While we’ve made great strides in this area, our team is continuing to collaborate with GE and Siemens to keep building Exablate Neuro’s compatibility with more MRI models from each manufacturer.

Anything else you’d like to add/mention?

INSIGHTEC is committed to making focused ultrasound treatment a standard of care for a large number of patients that are faced with little-to-no treatment options today. We are striving to help enable surgeons to perform more brain surgeries with the same level of precision but without incisions.

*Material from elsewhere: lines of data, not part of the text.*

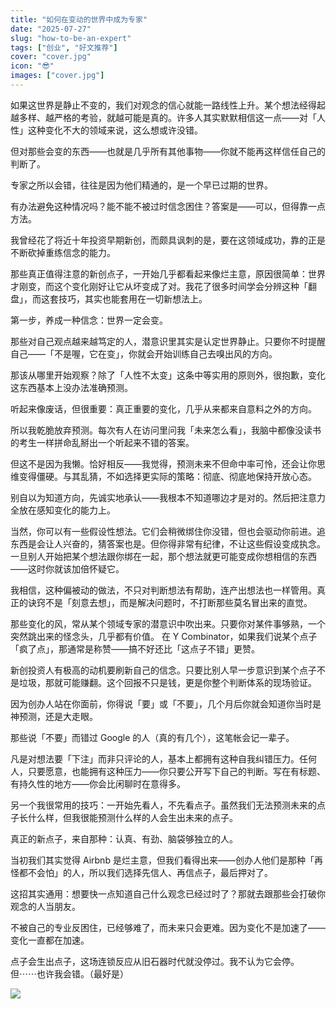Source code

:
 ```yaml
---
title: "如何在变动的世界中成为专家"
date: "2025-07-27"
slug: "how-to-be-an-expert"
tags: ["创业", "好文推荐"]
cover: "cover.jpg"
icon: "😎"
images: ["cover.jpg"]
---
```

如果这世界是静止不变的，我们对观念的信心就能一路线性上升。某个想法经得起越多样、越严格的考验，就越可能是真的。许多人其实默默相信这一点——对「人性」这种变化不大的领域来说，这么想或许没错。



但对那些会变的东西——也就是几乎所有其他事物——你就不能再这样信任自己的判断了。



专家之所以会错，往往是因为他们精通的，是一个早已过期的世界。



有办法避免这种情况吗？能不能不被过时信念困住？答案是——可以，但得靠一点方法。



我曾经花了将近十年投资早期新创，而颇具讽刺的是，要在这领域成功，靠的正是不断砍掉重练信念的能力。



那些真正值得注意的新创点子，一开始几乎都看起来像烂主意，原因很简单：世界才刚变，而这个变化刚好让它从坏变成了对。我花了很多时间学会分辨这种「翻盘」，而这套技巧，其实也能套用在一切新想法上。



第一步，养成一种信念：世界一定会变。



那些对自己观点越来越笃定的人，潜意识里其实是认定世界静止。只要你不时提醒自己——「不是喔，它在变」，你就会开始训练自己去嗅出风的方向。



那该从哪里开始观察？除了「人性不太变」这条中等实用的原则外，很抱歉，变化这东西基本上没办法准确预测。



听起来像废话，但很重要：真正重要的变化，几乎从来都来自意料之外的方向。



所以我乾脆放弃预测。每次有人在访问里问我「未来怎么看」，我脑中都像没读书的考生一样拼命乱掰出一个听起来不错的答案。



但这不是因为我懒。恰好相反——我觉得，预测未来不但命中率可怜，还会让你思维变得僵硬。与其乱猜，不如选择更实际的策略：彻底、彻底地保持开放心态。



别自以为知道方向，先诚实地承认——我根本不知道哪边才是对的。然后把注意力全放在感知变化的能力上。



当然，你可以有一些假设性想法。它们会稍微绑住你没错，但也会驱动你前进。追东西是会让人兴奋的，猜答案也是。但你得非常有纪律，不让这些假设变成执念。
一旦别人开始把某个想法跟你绑在一起，那个想法就更可能变成你想相信的东西——这时你就该加倍怀疑它。



我相信，这种偏被动的做法，不只对判断想法有帮助，连产出想法也一样管用。真正的诀窍不是「刻意去想」，而是解决问题时，不打断那些莫名冒出来的直觉。



那些变化的风，常从某个领域专家的潜意识中吹出来。只要你对某件事够熟，一个突然跳出来的怪念头，几乎都有价值。
在 Y Combinator，如果我们说某个点子「疯了点」，那通常是称赞——搞不好还比「这点子不错」更赞。



新创投资人有极高的动机要刷新自己的信念。只要比别人早一步意识到某个点子不是垃圾，那就可能赚翻。这个回报不只是钱，更是你整个判断体系的现场验证。



因为创办人站在你面前，你得说「要」或「不要」，几个月后你就会知道你当时是神预测，还是大走眼。



那些说「不要」而错过 Google 的人（真的有几个），这笔帐会记一辈子。



凡是对想法要「下注」而非只评论的人，基本上都拥有这种自我纠错压力。任何人，只要愿意，也能拥有这种压力——你只要公开写下自己的判断。写在有标题、有持久性的地方——你会比闲聊时在意得多。



另一个我很常用的技巧：一开始先看人，不先看点子。虽然我们无法预测未来的点子长什么样，但我很能预测什么样的人会生出未来的点子。



真正的新点子，来自那种：认真、有劲、脑袋够独立的人。



当初我们其实觉得 Airbnb 是烂主意，但我们看得出来——创办人他们是那种「再怪都不会怕」的人，所以我们选择先信人、再信点子，最后押对了。



这招其实通用：想要快一点知道自己什么观念已经过时了？那就去跟那些会打破你观念的人当朋友。



不被自己的专业反困住，已经够难了，而未来只会更难。因为变化不是加速了——变化一直都在加速。



点子会生出点子，这场连锁反应从旧石器时代就没停过。我不认为它会停。
但⋯⋯也许我会错。（最好是）




![](https://prod-files-secure.s3.us-west-2.amazonaws.com/112d0858-5090-4d34-a606-b75eb8d65fd2/46476355-9cf3-4e99-9b7a-3531bc426380/1000202064.png?X-Amz-Algorithm=AWS4-HMAC-SHA256&X-Amz-Content-Sha256=UNSIGNED-PAYLOAD&X-Amz-Credential=ASIAZI2LB4662F4VHIWS%2F20250816%2Fus-west-2%2Fs3%2Faws4_request&X-Amz-Date=20250816T224541Z&X-Amz-Expires=3600&X-Amz-Security-Token=IQoJb3JpZ2luX2VjEDcaCXVzLXdlc3QtMiJGMEQCIE4xFbPJe8fOFrmKt6ycfmrg3c4vLaH%2FriOxwAZXzQ3GAiBVr8vMu74borNaFU0B59dO73DwPRAJsTU8PQ4ylMOPkyqIBAiA%2F%2F%2F%2F%2F%2F%2F%2F%2F%2F8BEAAaDDYzNzQyMzE4MzgwNSIMpm4oV3u5%2F4822TaxKtwDvdT64LxgDHbfiy05VaO6pgTtpMGKuCHrq3bv8HxyGy3iRJ1tDJkE%2FWT5faTQVSehFC1RzJarm5GpLNs7aS2DHe9qPNF%2B53CDW4TsNbnf1OhEanGFIdmrgC%2BCfbr0jEu5vs04scqhZjmpGbVGP0ujmEPSE89cRlXNiK7LG86hDQBsvXl9WcEg1fNdglUXjz1cSpH5Jgxf4jIb03j3T%2F2Ys4sQ%2BSVvd1tTLS5rMXPb1m3H74VtCNZEYfXuINiCnbMQ0GslLSdM0h1YKdOkJoSWpuQNGHGEv7bhvABBJ9NC95sIpe%2BIL%2FKiw3FCGjCQnvjj4MMVSf6ETRolJg7xN6VyqbmfcuznclsFUdFw7KASAmbnDvlRQjvP0W9a6noFwzJsy7gNhdwMpO8W5ZCJs4mxFyOZwrtwbcdYXxDvzYrT4qSv9Ybbxzabj2WKDJwNso2uZuRvNjlLPwGarwVDLtSbItQgRH8Ipt8M4kv22tx3k%2Bz306otdcK%2B99ECovUURmW6kSYfyhF6aNLiHqrSE3mmCkz16AyWFTe34z0tbpvMONICE3U%2FNyBCZi54dsZzDYZgPDDblEo3qLv4fVV%2FBQxpIMg2SFrq7m9WJ3tZSSd8oglE5tqQmA455D%2BhPtgw5Y%2BExQY6pgE%2Bi6GztUcj0VwGX1DVKSycZR9O%2B7lqHw7mfCzrshdn%2BoAzwaPufQhBvUPB9moUnXDaCLm01M%2B8xDPIfuqFxfXnp0TJbUWMU1BzgyitxvORC9nSd4%2Ft6%2F%2BcDt399oFTfNzskrCmg5epeDp6b8QNekmcBNiEV8F7sCuW5n%2BCupLVFc9yiv5LyRPvPQZAtOPAfwDc5PD4EidXYSS1HchIO%2Bwy7mAdVcKl&X-Amz-Signature=eb887ebbf78f8b3f9f479bee466b9d338a3ce8aef6211f392a84e2ec938f6ba3&X-Amz-SignedHeaders=host&x-amz-checksum-mode=ENABLED&x-id=GetObject)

In order to drive incisionless surgery forward, INSIGHTEC is continuing to work toward strong clinical evidence for its Exablate Neuro device. We are collaborating with the many different stakeholders across healthcare including, research institutions to evaluate potential future indications, insurers to expand coverage of this treatment to more patients, and physician societies to educate the community about focused ultrasound and develop concrete guidelines for uses of this technology.

Transcript has been edited for clarity.


1. Bond A, Shah B, Huss, D, et al. Safety and Efficacy of Focused Ultrasound Thalamotomy for Patients With Medication-Refractory, Tremor-Dominant Parkinson Disease. JAMA Neurology. 2017;74(12):1412­—1418. doi: 10.1001/jamaneurol.2017.3098.


3. Grosset, D. (2009). Clinical diagnosis of parkinsonism and tremor. In M. Okun, K. Grosset, H. Fernandez, D. Grosset (Eds.), Parkinson’s Disease: Clinican’s Desk Reference (pp. 33). Boca Raton, Florida: CRC Press.